Cette règle, prise en application du Dodd-Frank Act, établit (i) des exigences supplémentaires de reporting régulier pour les courtiers en bourse, qui prendraient en compte les activités relatives aux swaps sur titres financiers (security-based swaps) ; (ii) une obligation pour les courtiers de produits dérivés d’actifs financiers de notifier à la SEC toutes difficultés financières qu’ils rencontreraient ; (iii) sous certaines conditions, la possibilité de solliciter une exemption des exigences de reporting pour les courtiers boursiers répondant à des exigences équivalentes hors des États-Unis ; et enfin (iv) une exemption des exigences de reporting pour les SBSD et MSBSP enregistrés auprès de la Commodity Futures Trading Commission (CFTC), et satisfaisant déjà à des obligations de reporting similaires.

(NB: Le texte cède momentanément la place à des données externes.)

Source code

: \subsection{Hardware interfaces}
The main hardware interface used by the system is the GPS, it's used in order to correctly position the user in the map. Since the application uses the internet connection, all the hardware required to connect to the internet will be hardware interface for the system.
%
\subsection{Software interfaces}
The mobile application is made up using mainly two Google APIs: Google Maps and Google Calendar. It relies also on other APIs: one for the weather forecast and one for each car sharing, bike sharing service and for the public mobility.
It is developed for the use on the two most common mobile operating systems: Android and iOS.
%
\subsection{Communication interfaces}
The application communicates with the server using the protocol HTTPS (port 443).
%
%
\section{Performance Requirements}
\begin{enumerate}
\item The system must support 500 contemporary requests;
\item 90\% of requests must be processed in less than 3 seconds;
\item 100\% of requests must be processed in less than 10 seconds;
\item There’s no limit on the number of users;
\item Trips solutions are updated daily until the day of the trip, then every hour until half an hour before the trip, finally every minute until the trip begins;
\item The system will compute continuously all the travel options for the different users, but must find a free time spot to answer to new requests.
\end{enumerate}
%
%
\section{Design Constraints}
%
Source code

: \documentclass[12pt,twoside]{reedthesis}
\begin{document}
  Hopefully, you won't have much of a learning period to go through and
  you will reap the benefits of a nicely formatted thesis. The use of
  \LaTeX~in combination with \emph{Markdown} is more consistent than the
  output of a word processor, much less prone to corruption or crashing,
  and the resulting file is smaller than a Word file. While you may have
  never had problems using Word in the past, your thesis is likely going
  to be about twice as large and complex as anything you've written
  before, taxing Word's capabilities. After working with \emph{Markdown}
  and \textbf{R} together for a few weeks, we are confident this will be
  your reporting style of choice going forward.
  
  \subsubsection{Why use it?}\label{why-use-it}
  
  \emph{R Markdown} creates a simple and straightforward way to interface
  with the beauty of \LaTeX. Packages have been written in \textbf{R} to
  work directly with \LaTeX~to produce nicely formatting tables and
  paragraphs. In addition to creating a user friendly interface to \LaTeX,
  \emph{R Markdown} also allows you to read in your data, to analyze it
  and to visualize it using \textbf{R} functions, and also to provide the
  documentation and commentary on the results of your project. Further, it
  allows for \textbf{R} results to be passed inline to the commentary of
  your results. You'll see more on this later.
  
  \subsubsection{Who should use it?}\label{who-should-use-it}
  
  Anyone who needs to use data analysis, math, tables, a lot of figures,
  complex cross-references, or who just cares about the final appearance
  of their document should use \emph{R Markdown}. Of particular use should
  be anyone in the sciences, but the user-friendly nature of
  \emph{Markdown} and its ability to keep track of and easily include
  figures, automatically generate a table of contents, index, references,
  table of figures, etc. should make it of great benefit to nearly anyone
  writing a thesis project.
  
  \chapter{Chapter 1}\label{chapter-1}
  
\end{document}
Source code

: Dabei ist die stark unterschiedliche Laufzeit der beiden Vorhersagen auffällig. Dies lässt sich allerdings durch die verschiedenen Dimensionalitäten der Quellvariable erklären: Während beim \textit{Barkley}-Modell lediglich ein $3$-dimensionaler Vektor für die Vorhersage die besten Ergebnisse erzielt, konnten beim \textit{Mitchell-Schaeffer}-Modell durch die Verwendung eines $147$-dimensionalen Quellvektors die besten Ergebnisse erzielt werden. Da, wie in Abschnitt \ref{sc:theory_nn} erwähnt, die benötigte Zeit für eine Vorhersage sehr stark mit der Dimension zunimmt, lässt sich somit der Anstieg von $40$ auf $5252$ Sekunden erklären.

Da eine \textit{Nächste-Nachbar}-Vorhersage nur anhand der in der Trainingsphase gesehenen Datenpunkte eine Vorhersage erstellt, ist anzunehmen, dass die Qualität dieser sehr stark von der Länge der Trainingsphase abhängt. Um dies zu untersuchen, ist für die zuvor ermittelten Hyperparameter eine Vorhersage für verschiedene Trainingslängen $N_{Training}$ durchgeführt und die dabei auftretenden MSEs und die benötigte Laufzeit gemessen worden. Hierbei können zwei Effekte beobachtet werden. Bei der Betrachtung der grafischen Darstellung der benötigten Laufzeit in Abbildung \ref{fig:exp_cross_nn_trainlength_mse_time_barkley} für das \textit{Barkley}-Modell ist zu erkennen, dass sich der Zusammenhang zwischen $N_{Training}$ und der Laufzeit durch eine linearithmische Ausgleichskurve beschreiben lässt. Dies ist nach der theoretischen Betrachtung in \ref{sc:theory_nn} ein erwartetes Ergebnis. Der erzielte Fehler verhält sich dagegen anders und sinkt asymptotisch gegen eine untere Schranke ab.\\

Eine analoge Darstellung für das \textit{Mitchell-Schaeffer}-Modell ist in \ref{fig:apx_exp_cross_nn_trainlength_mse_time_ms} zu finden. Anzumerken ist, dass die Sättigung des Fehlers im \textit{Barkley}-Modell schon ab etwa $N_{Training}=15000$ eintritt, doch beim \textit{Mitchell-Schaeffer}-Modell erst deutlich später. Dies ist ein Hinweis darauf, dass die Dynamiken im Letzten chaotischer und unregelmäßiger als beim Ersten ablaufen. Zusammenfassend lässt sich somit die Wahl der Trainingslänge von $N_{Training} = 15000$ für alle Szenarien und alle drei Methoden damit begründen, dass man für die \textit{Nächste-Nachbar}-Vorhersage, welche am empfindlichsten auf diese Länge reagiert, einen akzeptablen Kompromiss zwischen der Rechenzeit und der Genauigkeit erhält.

La règle adoptée entrera en vigueur à l’issue d’une période de 60 jours.

 


 

Brèves

 

-La Chambre des Représentants, contrôlé par les Démocrates, a adopté un texte de budget temporaire afin d’assurer jusqu’au 21 novembre la continuité du financement de l’administration fédéral à partir 1er octobre 2019, début de l’année fiscale 2020.  Il revient désormais au Sénat de se prononcer sur le texte. L’absence de texte budgétaire avant le début de la nouvelle année fiscale entrainerait un shutdown (arrêt des services publics définis comme non essentiels)

 

-La proposition de loi de finances partielle pour 2020 relative au budget du Treasury, de la SEC et de la CFTC, adoptée par la commission d’appropriations (appropriation committee) du Sénat le 19 septembre, comporte un amendement qui enjoint la SEC à évaluer les conséquences des programmes de rachats d’action (buybacks) sur l’investissement, la dette d’entreprise et la croissance économique.

 

-Lors d’un entretien sur Fox Business le jeudi 19 septembre, Donald Trump a assuré que la situation de Jerome Powell à la tête de la Fed « n’est pas menacée » (« is safe »). Cependant, réitérant ses critiques de la veille sur les décisions du FOMC (cf. supra), il a fustigé une nouvelle fois la politique monétaire de la Fed et déploré que les États-Unis ne puissent pas « être payés quand ils empruntent de l’argent comme en Allemagne ».

 

-Le Sénat a confirmé le 12 septembre la nomination, pour un mandat de 14 ans, de Michelle Bowman en tant que community bank representative du conseil des gouverneurs de la Fed. Cette confirmation, obtenue à 60 contre 31, renouvelle le mandat de Michelle Bowman, qui occupe cette fonction depuis novembre 2018.

 

-Le 18 septembre, le Sénat a confirmé, à une majorité de 54 voix contre 38, la nomination de Brent McIntosh au poste de directeur du Treasury (undersecretary) pour les affaires internationales. Il est remplacé dans ses fonctions de directeur juridique du Treasury par Brian Callanan.

 

-Le 13 septembre, la Federal Housing Finance Agency (FHFA), le régulateur des entreprises parapubliques chargées de la titrisation immobilière (government sponsored enterprises, GSE) a annoncé la hausse temporaire du plafond de prêts immobiliers (mortgages) accordés pour des habitats collectifs (multifamily housing), que les deux entreprises parapubliques, Fannie Mae et Freddie Mac, peuvent racheter. Par ailleurs, les prêts finançant des travaux qui renforcent l’efficacité énergétique des logements (green loans) seront désormais intégrés à ce plafond.